## Exercise requirements
In the listing below, a line holding "feminine voice, we" and a line holding "Redrilling at a" mark the range. Retype both exactly, with all lines between them.
START Supplied data
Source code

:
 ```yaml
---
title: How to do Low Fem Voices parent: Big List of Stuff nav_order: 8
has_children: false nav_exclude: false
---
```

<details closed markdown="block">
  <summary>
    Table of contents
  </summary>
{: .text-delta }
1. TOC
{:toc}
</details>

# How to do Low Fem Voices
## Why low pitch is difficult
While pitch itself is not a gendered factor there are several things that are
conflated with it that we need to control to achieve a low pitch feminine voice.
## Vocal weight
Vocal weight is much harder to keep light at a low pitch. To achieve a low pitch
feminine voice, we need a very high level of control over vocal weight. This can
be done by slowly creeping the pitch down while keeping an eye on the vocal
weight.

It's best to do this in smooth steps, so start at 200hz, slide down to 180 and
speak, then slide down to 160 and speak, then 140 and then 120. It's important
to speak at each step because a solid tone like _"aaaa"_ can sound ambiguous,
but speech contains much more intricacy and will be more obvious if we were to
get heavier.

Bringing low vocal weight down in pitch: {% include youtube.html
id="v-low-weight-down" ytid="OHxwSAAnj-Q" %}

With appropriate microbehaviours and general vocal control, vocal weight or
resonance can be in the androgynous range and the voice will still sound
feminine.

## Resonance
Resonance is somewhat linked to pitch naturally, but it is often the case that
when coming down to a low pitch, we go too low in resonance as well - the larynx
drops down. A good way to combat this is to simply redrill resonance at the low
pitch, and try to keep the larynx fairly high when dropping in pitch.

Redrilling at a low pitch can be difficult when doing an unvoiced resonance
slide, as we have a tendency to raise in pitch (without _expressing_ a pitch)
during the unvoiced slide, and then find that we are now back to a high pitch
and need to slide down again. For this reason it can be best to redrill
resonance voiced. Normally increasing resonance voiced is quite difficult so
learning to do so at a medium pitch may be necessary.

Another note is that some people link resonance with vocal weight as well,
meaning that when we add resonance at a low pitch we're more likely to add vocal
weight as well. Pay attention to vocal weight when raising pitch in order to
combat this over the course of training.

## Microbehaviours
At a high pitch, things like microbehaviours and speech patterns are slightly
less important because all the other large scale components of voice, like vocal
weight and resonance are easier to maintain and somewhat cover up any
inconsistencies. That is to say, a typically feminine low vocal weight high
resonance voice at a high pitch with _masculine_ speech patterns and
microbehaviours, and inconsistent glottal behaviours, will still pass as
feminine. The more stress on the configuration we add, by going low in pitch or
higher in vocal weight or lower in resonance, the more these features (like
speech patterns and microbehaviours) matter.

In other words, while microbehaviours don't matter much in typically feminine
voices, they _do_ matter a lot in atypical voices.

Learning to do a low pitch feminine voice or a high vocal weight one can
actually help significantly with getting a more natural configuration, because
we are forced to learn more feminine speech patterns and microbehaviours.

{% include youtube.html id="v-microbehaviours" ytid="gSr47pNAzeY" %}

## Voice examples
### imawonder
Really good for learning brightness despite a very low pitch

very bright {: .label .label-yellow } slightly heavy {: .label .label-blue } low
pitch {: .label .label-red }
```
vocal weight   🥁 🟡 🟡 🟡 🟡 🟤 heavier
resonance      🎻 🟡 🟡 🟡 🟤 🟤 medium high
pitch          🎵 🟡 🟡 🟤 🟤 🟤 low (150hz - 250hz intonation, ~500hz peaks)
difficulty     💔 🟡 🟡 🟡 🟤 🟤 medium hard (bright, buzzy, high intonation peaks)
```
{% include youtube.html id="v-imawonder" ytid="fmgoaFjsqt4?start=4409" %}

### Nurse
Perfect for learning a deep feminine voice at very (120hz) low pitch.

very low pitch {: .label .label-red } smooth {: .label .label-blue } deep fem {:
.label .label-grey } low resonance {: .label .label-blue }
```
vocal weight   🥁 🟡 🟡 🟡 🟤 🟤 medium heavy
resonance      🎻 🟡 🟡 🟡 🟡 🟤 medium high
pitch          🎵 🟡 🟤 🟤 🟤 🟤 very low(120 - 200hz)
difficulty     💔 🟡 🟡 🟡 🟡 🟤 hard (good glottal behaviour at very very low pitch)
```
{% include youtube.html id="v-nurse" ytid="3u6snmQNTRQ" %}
END Supplied data
## Solution
feminine voice, we need a very high level of control over vocal weight. This can
be done by slowly creeping the pitch down while keeping an eye on the vocal
weight.

It's best to do this in smooth steps, so start at 200hz, slide down to 180 and
speak, then slide down to 160 and speak, then 140 and then 120. It's important
to speak at each step because a solid tone like _"aaaa"_ can sound ambiguous,
but speech contains much more intricacy and will be more obvious if we were to
get heavier.

Bringing low vocal weight down in pitch: {% include youtube.html
id="v-low-weight-down" ytid="OHxwSAAnj-Q" %}

With appropriate microbehaviours and general vocal control, vocal weight or
resonance can be in the androgynous range and the voice will still sound
feminine.

## Resonance
Resonance is somewhat linked to pitch naturally, but it is often the case that
when coming down to a low pitch, we go too low in resonance as well - the larynx
drops down. A good way to combat this is to simply redrill resonance at the low
pitch, and try to keep the larynx fairly high when dropping in pitch.

Redrilling at a low pitch can be difficult when doing an unvoiced resonance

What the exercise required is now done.